_How to complete this task_
What lines in the records below hold the string "than"? Please show them.

Recorded data:
%%
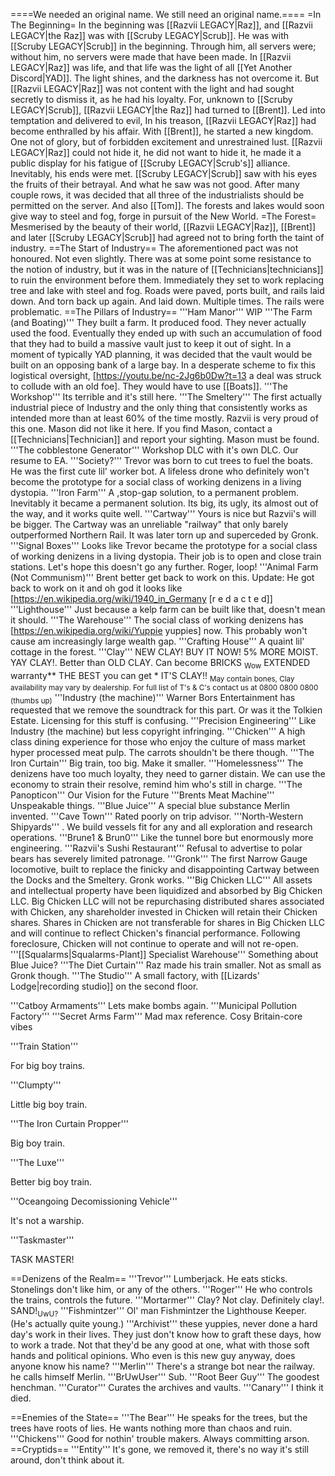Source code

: ====We needed an original name. We still need an original name.====
=In The Beginning=
In the beginning was [[Razvii LEGACY|Raz]], and [[Razvii LEGACY|the Raz]] was with [[Scruby LEGACY|Scrub]]. He was with [[Scruby LEGACY|Scrub]] in the beginning. Through him, all servers were; without him, no servers were made that have been made. In [[Razvii LEGACY|Raz]] was life, and that life was the light of all [[Yet Another Discord|YAD]]. The light shines, and the darkness has not overcome it. 
But [[Razvii LEGACY|Raz]] was not content with the light and had sought secretly to dismiss it, as he had his loyalty. For, unknown to [[Scruby LEGACY|Scrub]], [[Razvii LEGACY|the Raz]] had turned to [[Brent]]. Led into temptation and delivered to evil, In his treason, [[Razvii LEGACY|Raz]] had become enthralled by his affair. With [[Brent]], he started a new kingdom. One not of glory, but of forbidden excitement and unrestrained lust. 
[[Razvii LEGACY|Raz]] could not hide it, he did not want to hide it, he made it a public display for his fatigue of [[Scruby LEGACY|Scrub's]] alliance. Inevitably, his ends were met. [[Scruby LEGACY|Scrub]] saw with his eyes the fruits of their betrayal. And what he saw was not good. 
After many couple rows, it was decided that all three of the industrialists should be permitted on the server. And also [[Tom]]. The forests and lakes would soon give way to steel and fog, forge in pursuit of the New World. 
=The Forest=
Mesmerised by the beauty of their world, [[Razvii LEGACY|Raz]], [[Brent]] and later [[Scruby LEGACY|Scrub]] had agreed not to bring forth the taint of industry. 
==The Start of Industry==
The aforementioned pact was not honoured. Not even slightly. There was at some point some resistance to the notion of industry, but it was in the nature of [[Technicians|technicians]] to ruin the environment before them. Immediately they set to work replacing tree and lake with steel and fog. Roads were paved, ports built, and rails laid down. And torn back up again. And laid down. Multiple times. The rails were problematic. 
==The Pillars of Industry==
'''Ham Manor'''
WIP 
'''The Farm (and Boating)'''
They built a farm. It produced food. They never actually used the food. Eventually they ended up with such an accumulation of food that they had to build a massive vault just to keep it out of sight. In a moment of typically YAD planning, it was decided that the vault would be built on an opposing bank of a large bay. In a desperate scheme to fix this logistical oversight, [https://youtu.be/nc-2Jg6b0Dw?t=13 a deal was struck to collude with an old foe]. They would have to use [[Boats]]. 
'''The Workshop'''
Its terrible and it's still here. 
'''The Smeltery'''
The first actually industrial piece of Industry and the only thing that consistently works as intended more than at least 60% of the time mostly. Razvii is very proud of this one. Mason did not like it here. If you find Mason, contact a [[Technicians|Technician]] and report your sighting. Mason must be found. 
'''The cobblestone Generator'''
Workshop DLC with it's own DLC. Our resume to EA. 
'''Society?'''
Trevor was born to cut trees to fuel the boats. He was the first cute lil' worker bot. A lifeless drone who definitely won't become the prototype for a social class of working denizens in a living dystopia. 
'''Iron Farm'''
A ,stop-gap solution, to a permanent problem. Inevitably it became a permanent solution. Its big, its ugly, its almost out of the way, and it works quite well. 
'''Cartway'''
Yours is nice but Razvii's will be bigger. The Cartway was an unreliable "railway" that only barely outperformed Northern Rail. It was later torn up and superceded by Gronk.
'''Signal Boxes'''
Looks like Trevor became the prototype for a social class of working denizens in a living dystopia. Their job is to open and close train stations. Let's hope this doesn't go any further. Roger, loop!
'''Animal Farm (Not Communism)'''
Brent better get back to work on this. 
Update: He got back to work on it and oh god it looks like [https://en.wikipedia.org/wiki/1940_in_Germany <nowiki>[r e d a c t e d]</nowiki>] 
'''Lighthouse'''
Just because a kelp farm can be built like that, doesn't mean it should. 
'''The Warehouse'''
The social class of working denizens has [https://en.wikipedia.org/wiki/Yuppie yuppies] now. This probably won't cause am increasingly large wealth gap. 
'''Crafting House''' 
A quaint lil' cottage in the forest. 
'''Clay'''
NEW CLAY! BUY IT NOW! 5% MORE MOIST. YAY CLAY!. Better than OLD CLAY. Can become BRICKS <sub>Wow</sub> EXTENDED warranty** THE BEST you can get * IT'S CLAY!! <sub>May contain bones, Clay availability may vary by dealership. For full list of T's & C's contact us at 0800 0800 0800 (thumbs up)</sub> 
'''Industry (the machine)'''
Warner Bors Entertainment has requested that we remove the soundtrack for this part. Or was it the Tolkien Estate. Licensing for this stuff is confusing. 
'''Precision Engineering'''
Like Industry (the machine) but less copyright infringing. 
'''Chicken'''
A high class dining experience for those who enjoy the culture of mass market hyper processed meat pulp. The carrots shouldn't be there though. 
'''The Iron Curtain''' 
Big train, too big. Make it smaller. 
'''Homelessness'''
The denizens have too much loyalty, they need to garner distain. We can use the economy to strain their resolve, remind him who's still in charge. 
'''The Panopticon''' 
Our Vision for the Future 
'''Brents Meat Machine''' 
Unspeakable things. 
'''Blue Juice''' 
A special blue substance Merlin invented. 
'''Cave Town''' 
Rated poorly on trip advisor.
'''North-Western Shipyards''' . We build vessels fit for any and all exploration and research operations. 
'''Brune1 & Brun0''' 
Like the tunnel bore but enormously more engineering. 
'''Razvii's Sushi Restaurant''' 
Refusal to advertise to polar bears has severely limited patronage. 
'''Gronk''' 
The first Narrow Gauge locomotive, built to replace the finicky and disappointing Cartway between the Docks and the Smeltery. Gronk works. 
'''Big Chicken LLC''' 
All assets and intellectual property have been liquidized and absorbed by Big Chicken LLC. Big Chicken LLC will not be repurchasing distributed shares associated with Chicken, any shareholder invested in Chicken will retain their Chicken shares. Shares in Chicken are not transferable for shares in Big Chicken LLC and will continue to reflect Chicken's financial performance. Following foreclosure, Chicken will not continue to operate and will not re-open. 
'''[[Squalarms|Squalarms-Plant]] Specialist Warehouse''' 
Something about Blue Juice? 
'''The Diet Curtain''' 
Raz made his train smaller. Not as small as Gronk though. 
'''The Studio''' 
A small factory, with [[Lizards' Lodge|recording studio]] on the second floor.

'''Catboy Armaments''' 
Lets make bombs again. 
'''Municipal Pollution Factory''' 
'''Secret Arms Farm''' 
Mad max reference.
Cosy Britain-core vibes 

'''Train Station'''

For big boy trains.

'''Clumpty'''

Little big boy train.

'''The Iron Curtain Propper'''

Big boy train.

'''The Luxe'''

Better big boy train.

'''Oceangoing Decomissioning Vehicle'''

It's not a warship.

'''Taskmaster'''

TASK MASTER!
<!-- ____________________________________________________________________________________________________________________________________ -->
==Denizens of the Realm==
'''Trevor'''
Lumberjack. He eats sticks. Stonelings don't like him, or any of the others.
'''Roger''' 
He who controls the trains, controls the future. 
'''Mortarmer''' 
Clay? Not clay. Definitely clay!. SAND!<sub>UwU?</sub> 
'''Fishmintzer''' 
Ol' man Fishmintzer the Lighthouse Keeper. (He's actually quite young.) 
'''Archivist''' 
these yuppies, never done a hard day's work in their lives. They just don't know how to graft these days, how to work a trade. Not that they'd be any good at one, what with those soft hands and political opinions. Who even is this new guy anyway, does anyone know his name? 
'''Merlin''' 
There's a strange bot near the railway. he calls himself Merlin.<!--I met a strange bot near the railway; he called himself "Merlin". He told me about his wife, and how he'd do anything to see her smile. She didn't love him, he knew from the start. That bloke at the loan office always had her attention. He reckoned if he just had more income he could afford to make her happy. He saw an ad in the paper, an aristocrat had found new land and was franchising vendors of exotic goods. Apparently he took a loan to get himself on board, but it was all a sham. The new land wasn't, it was connected by land up north. It's ironic really, the same man that took the love of his wife sold him a loan that took his future. He says he lost everything, his wife ran off and cut all ties, taking his son with her. But he thinks his son ended up here, working somewhere close. He wants to find him, but to his son he's a disgrace.--> 
'''BrUwUser'''
Sub. 
'''Root Beer Guy''' 
The goodest henchman. 
'''Curator''' 
Curates the archives and vaults. 
'''Canary''' 
I think it died. 
<!-- ==Controversies==
'''The New World''' 

-->
==Enemies of the State==
'''The Bear''' 
He speaks for the trees, but the trees have roots of lies. He wants nothing more than chaos and ruin. 
'''Chickens''' 
Good for nothin' trouble makers. Always committing arson. 
==Cryptids==
'''Entity''' 
It's gone, we removed it, there's no way it's still around, don't think about it.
%%
_Response to this task_
The first actually industrial piece of Industry and the only thing that consistently works as intended more than at least 60% of the time mostly. Razvii is very proud of this one. Mason did not like it here. If you find Mason, contact a [[Technicians|Technician]] and report your sighting. Mason must be found. 
NEW CLAY! BUY IT NOW! 5% MORE MOIST. YAY CLAY!. Better than OLD CLAY. Can become BRICKS <sub>Wow</sub> EXTENDED warranty** THE BEST you can get * IT'S CLAY!! <sub>May contain bones, Clay availability may vary by dealership. For full list of T's & C's contact us at 0800 0800 0800 (thumbs up)</sub> 
He speaks for the trees, but the trees have roots of lies. He wants nothing more than chaos and ruin. 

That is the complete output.